[What to work on] Nothing in the records may be altered, and no picture may be included. Restate them in full.
(Information shown begins)
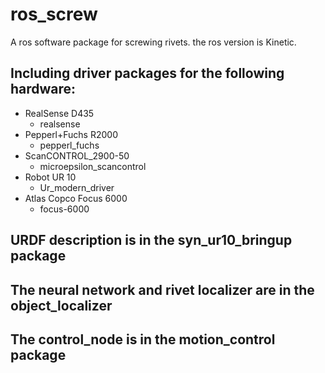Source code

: # ros_screw
A ros software package for screwing rivets. the ros version is Kinetic.

## Including driver packages for the following hardware:
  - RealSense D435
    - realsense
  - Pepperl+Fuchs R2000
    - pepperl_fuchs
  - ScanCONTROL_2900-50
    - microepsilon_scancontrol
  - Robot UR 10
    - Ur_modern_driver
  - Atlas Copco Focus 6000
    - focus-6000
    
## URDF description is in the syn_ur10_bringup package

## The neural network and rivet localizer are in the object_localizer

## The control_node is in the motion_control package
(Information shown ends)
[Solution to the problem]
Source code

: # ros_screw
A ros software package for screwing rivets. the ros version is Kinetic.

## Including driver packages for the following hardware:
  - RealSense D435
    - realsense
  - Pepperl+Fuchs R2000
    - pepperl_fuchs
  - ScanCONTROL_2900-50
    - microepsilon_scancontrol
  - Robot UR 10
    - Ur_modern_driver
  - Atlas Copco Focus 6000
    - focus-6000
    
## URDF description is in the syn_ur10_bringup package

## The neural network and rivet localizer are in the object_localizer

## The control_node is in the motion_control package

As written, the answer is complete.